PROVIDED DATA:
+++++

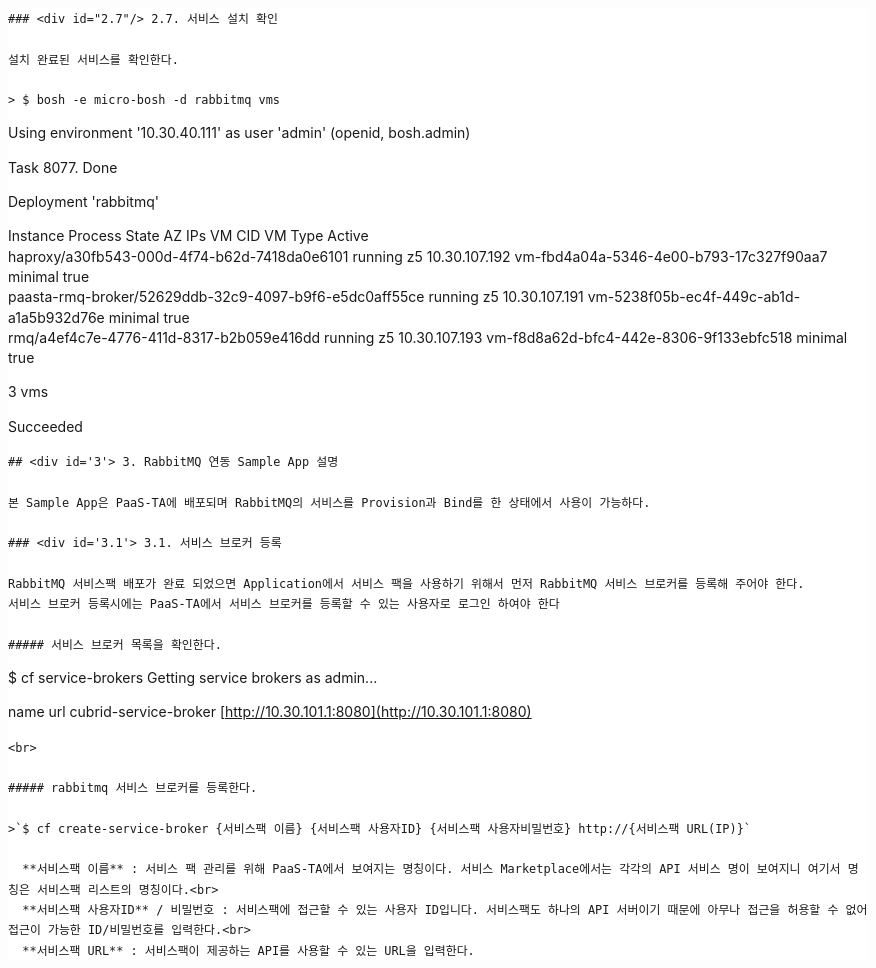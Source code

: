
 ```text
### <div id="2.7"/> 2.7. 서비스 설치 확인

설치 완료된 서비스를 확인한다.  

> $ bosh -e micro-bosh -d rabbitmq vms
```

Using environment '10.30.40.111' as user 'admin' \(openid, bosh.admin\)

Task 8077. Done

Deployment 'rabbitmq'

Instance Process State AZ IPs VM CID VM Type Active  
haproxy/a30fb543-000d-4f74-b62d-7418da0e6101 running z5 10.30.107.192 vm-fbd4a04a-5346-4e00-b793-17c327f90aa7 minimal true  
paasta-rmq-broker/52629ddb-32c9-4097-b9f6-e5dc0aff55ce running z5 10.30.107.191 vm-5238f05b-ec4f-449c-ab1d-a1a5b932d76e minimal true  
rmq/a4ef4c7e-4776-411d-8317-b2b059e416dd running z5 10.30.107.193 vm-f8d8a62d-bfc4-442e-8306-9f133ebfc518 minimal true

3 vms

Succeeded

```text
## <div id='3'> 3. RabbitMQ 연동 Sample App 설명

본 Sample App은 PaaS-TA에 배포되며 RabbitMQ의 서비스를 Provision과 Bind를 한 상태에서 사용이 가능하다.

### <div id='3.1'> 3.1. 서비스 브로커 등록 

RabbitMQ 서비스팩 배포가 완료 되었으면 Application에서 서비스 팩을 사용하기 위해서 먼저 RabbitMQ 서비스 브로커를 등록해 주어야 한다.
서비스 브로커 등록시에는 PaaS-TA에서 서비스 브로커를 등록할 수 있는 사용자로 로그인 하여야 한다

##### 서비스 브로커 목록을 확인한다.
```

$ cf service-brokers Getting service brokers as admin...

name url cubrid-service-broker [http://10.30.101.1:8080](http://10.30.101.1:8080)

```text
<br>

##### rabbitmq 서비스 브로커를 등록한다.

>`$ cf create-service-broker {서비스팩 이름} {서비스팩 사용자ID} {서비스팩 사용자비밀번호} http://{서비스팩 URL(IP)}`

  **서비스팩 이름** : 서비스 팩 관리를 위해 PaaS-TA에서 보여지는 명칭이다. 서비스 Marketplace에서는 각각의 API 서비스 명이 보여지니 여기서 명칭은 서비스팩 리스트의 명칭이다.<br>
  **서비스팩 사용자ID** / 비밀번호 : 서비스팩에 접근할 수 있는 사용자 ID입니다. 서비스팩도 하나의 API 서버이기 때문에 아무나 접근을 허용할 수 없어 접근이 가능한 ID/비밀번호를 입력한다.<br>
  **서비스팩 URL** : 서비스팩이 제공하는 API를 사용할 수 있는 URL을 입력한다.
```
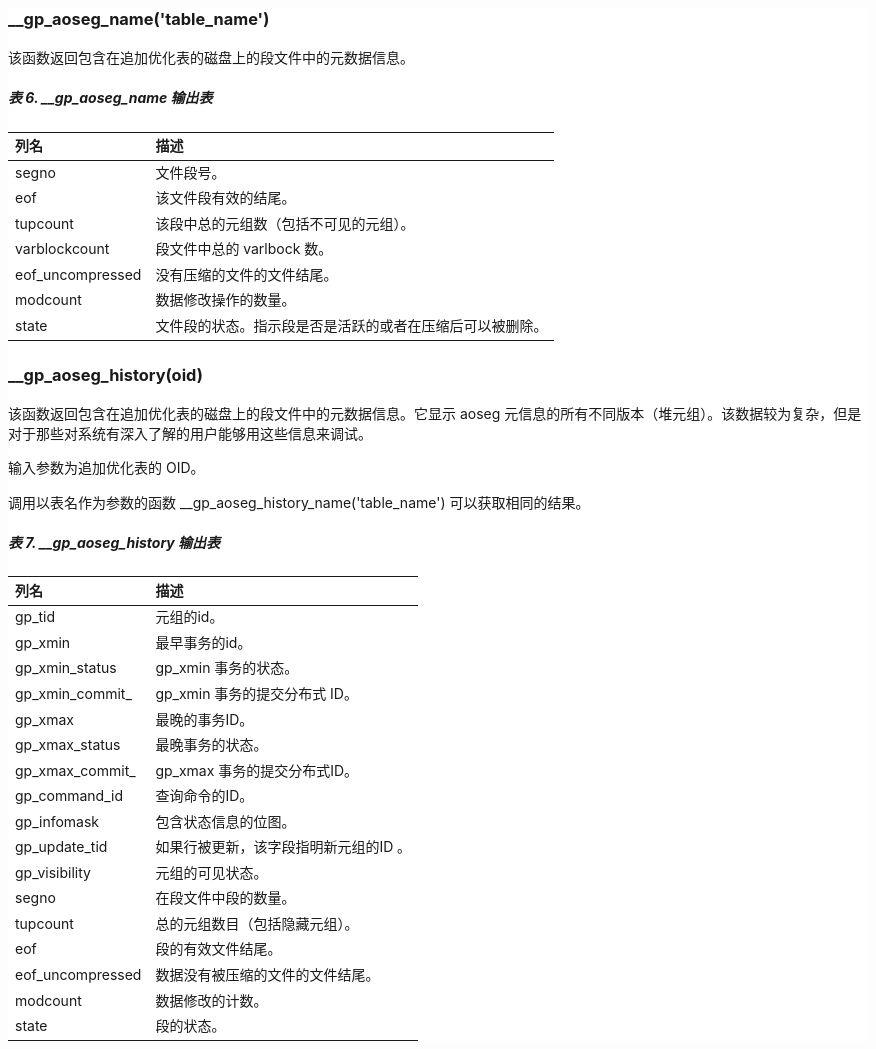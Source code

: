 ### \_\_gp\_aoseg\_name('table_name')

该函数返回包含在追加优化表的磁盘上的段文件中的元数据信息。

##### 表 6. \_\_gp\_aoseg_name 输出表

|列名|描述|
|:---|:---|
|segno|文件段号。|
|eof|该文件段有效的结尾。|
|tupcount|该段中总的元组数（包括不可见的元组）。|
|varblockcount|段文件中总的 varlbock 数。|
|eof_uncompressed|没有压缩的文件的文件结尾。|
|modcount|数据修改操作的数量。|
|state|文件段的状态。指示段是否是活跃的或者在压缩后可以被删除。|

### \_\_gp\_aoseg_history(oid)

该函数返回包含在追加优化表的磁盘上的段文件中的元数据信息。它显示 aoseg 元信息的所有不同版本（堆元组）。该数据较为复杂，但是对于那些对系统有深入了解的用户能够用这些信息来调试。

输入参数为追加优化表的 OID。

调用以表名作为参数的函数 \_\_gp\_aoseg\_history\_name('table_name') 可以获取相同的结果。

##### 表 7. \_\_gp\_aoseg_history 输出表

|列名|描述|
|:---|:---|
|gp_tid|元组的id。|
|gp_xmin|最早事务的id。|
|gp\_xmin_status|gp_xmin 事务的状态。|
|gp\_xmin\_commit_ |gp_xmin 事务的提交分布式 ID。|
|gp_xmax|最晚的事务ID。|
|gp\_xmax_status|最晚事务的状态。|
|gp\_xmax\_commit_ |gp_xmax 事务的提交分布式ID。|
|gp\_command_id|查询命令的ID。|
|gp_infomask|包含状态信息的位图。|
|gp\_update_tid|如果行被更新，该字段指明新元组的ID 。|
|gp_visibility|元组的可见状态。|
|segno|在段文件中段的数量。|
|tupcount|总的元组数目（包括隐藏元组）。|
|eof|段的有效文件结尾。|
|eof_uncompressed|数据没有被压缩的文件的文件结尾。|
|modcount|数据修改的计数。|
|state|段的状态。|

+++++

TRY IT:
Look through the records and gather each line with the word "admin".

RESULT FOR THIS TASK:
Using environment '10.30.40.111' as user 'admin' \(openid, bosh.admin\)
$ cf service-brokers Getting service brokers as admin...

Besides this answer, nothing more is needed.